The bristling “Sparkle in My Eyes” churns as it comes together out of the shards left behind from “Lord Hear My Song,” but soon forms a much more cohesive pop piece that does everything its title would suggest it should. Esswein’s voice is once again the star of the show, towering over the familiar beats and legitimately affectionate melody that bounces around beside her. It’s quite rare, both in and outside of Christian music, for a vocalist to be responsible for generating the entire foundation of a song’s stylization, but that’s exactly the case with Love is Here. The singing of Esswein is so prominent and sharp that even if you mixed it lower in the final cut, we’d be drawn to it nonetheless.

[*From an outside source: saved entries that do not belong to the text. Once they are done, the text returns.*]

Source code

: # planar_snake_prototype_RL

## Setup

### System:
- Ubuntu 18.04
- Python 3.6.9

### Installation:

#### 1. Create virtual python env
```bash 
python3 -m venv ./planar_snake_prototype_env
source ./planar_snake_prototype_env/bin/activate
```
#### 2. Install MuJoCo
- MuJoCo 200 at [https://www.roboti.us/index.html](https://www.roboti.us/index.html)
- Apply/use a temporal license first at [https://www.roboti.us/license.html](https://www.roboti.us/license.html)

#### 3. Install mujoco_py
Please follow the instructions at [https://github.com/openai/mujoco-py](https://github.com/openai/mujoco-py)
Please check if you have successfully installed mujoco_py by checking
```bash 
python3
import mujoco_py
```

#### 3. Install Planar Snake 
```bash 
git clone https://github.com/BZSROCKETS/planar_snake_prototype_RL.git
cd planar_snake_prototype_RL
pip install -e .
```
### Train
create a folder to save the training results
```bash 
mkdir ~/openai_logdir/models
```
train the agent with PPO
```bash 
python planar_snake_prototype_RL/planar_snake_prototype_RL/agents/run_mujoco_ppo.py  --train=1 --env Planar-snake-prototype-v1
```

“Eternal Life” stampedes through the speakers with a guitar intro that has a slight psychedelic bend to it, slowly shaping into a more stock rhythm that is easy to fall in love with upon a single listen. The chorus stomps with a militant repetitiousness that we’re not expecting but still manages to grab the lion’s share of our focus before dropping off into a beautiful string breakdown near the finish. For being a record that most critics would say is driven by its direct, specific lyrical content meant to connect with one particular group of listeners over another, the music itself is stylish, sophisticated enough for the enthusiasts and still accessible to casual fans trying to find some easy listening to get through their day.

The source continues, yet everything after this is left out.